[The task]
An exact transcription of the data below, complete and unaltered, is the expected answer.

[Records for the exercise]
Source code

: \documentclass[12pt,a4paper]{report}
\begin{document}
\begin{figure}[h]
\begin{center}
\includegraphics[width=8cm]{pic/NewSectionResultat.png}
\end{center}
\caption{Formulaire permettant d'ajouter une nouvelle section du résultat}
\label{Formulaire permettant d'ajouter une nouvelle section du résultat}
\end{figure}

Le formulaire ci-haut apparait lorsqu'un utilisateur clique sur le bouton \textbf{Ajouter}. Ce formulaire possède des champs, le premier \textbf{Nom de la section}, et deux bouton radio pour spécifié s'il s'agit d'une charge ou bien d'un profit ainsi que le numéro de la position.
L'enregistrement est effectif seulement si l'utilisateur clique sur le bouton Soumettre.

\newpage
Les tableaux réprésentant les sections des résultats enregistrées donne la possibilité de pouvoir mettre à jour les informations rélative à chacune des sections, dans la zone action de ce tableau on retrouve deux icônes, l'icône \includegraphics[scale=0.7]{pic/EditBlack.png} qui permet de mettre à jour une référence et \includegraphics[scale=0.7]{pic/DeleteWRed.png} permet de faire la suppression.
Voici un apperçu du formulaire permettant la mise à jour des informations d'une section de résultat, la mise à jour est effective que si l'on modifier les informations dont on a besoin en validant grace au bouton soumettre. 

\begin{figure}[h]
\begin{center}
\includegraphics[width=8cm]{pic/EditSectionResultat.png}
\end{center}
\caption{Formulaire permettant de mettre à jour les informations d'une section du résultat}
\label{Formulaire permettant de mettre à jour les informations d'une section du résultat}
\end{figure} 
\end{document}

[Solved problem]
Source code

: \documentclass[12pt,a4paper]{report}
\begin{document}
\begin{figure}[h]
\begin{center}
\includegraphics[width=8cm]{pic/NewSectionResultat.png}
\end{center}
\caption{Formulaire permettant d'ajouter une nouvelle section du résultat}
\label{Formulaire permettant d'ajouter une nouvelle section du résultat}
\end{figure}

Le formulaire ci-haut apparait lorsqu'un utilisateur clique sur le bouton \textbf{Ajouter}. Ce formulaire possède des champs, le premier \textbf{Nom de la section}, et deux bouton radio pour spécifié s'il s'agit d'une charge ou bien d'un profit ainsi que le numéro de la position.
L'enregistrement est effectif seulement si l'utilisateur clique sur le bouton Soumettre.

\newpage
Les tableaux réprésentant les sections des résultats enregistrées donne la possibilité de pouvoir mettre à jour les informations rélative à chacune des sections, dans la zone action de ce tableau on retrouve deux icônes, l'icône \includegraphics[scale=0.7]{pic/EditBlack.png} qui permet de mettre à jour une référence et \includegraphics[scale=0.7]{pic/DeleteWRed.png} permet de faire la suppression.
Voici un apperçu du formulaire permettant la mise à jour des informations d'une section de résultat, la mise à jour est effective que si l'on modifier les informations dont on a besoin en validant grace au bouton soumettre. 

\begin{figure}[h]
\begin{center}
\includegraphics[width=8cm]{pic/EditSectionResultat.png}
\end{center}
\caption{Formulaire permettant de mettre à jour les informations d'une section du résultat}
\label{Formulaire permettant de mettre à jour les informations d'une section du résultat}
\end{figure} 
\end{document}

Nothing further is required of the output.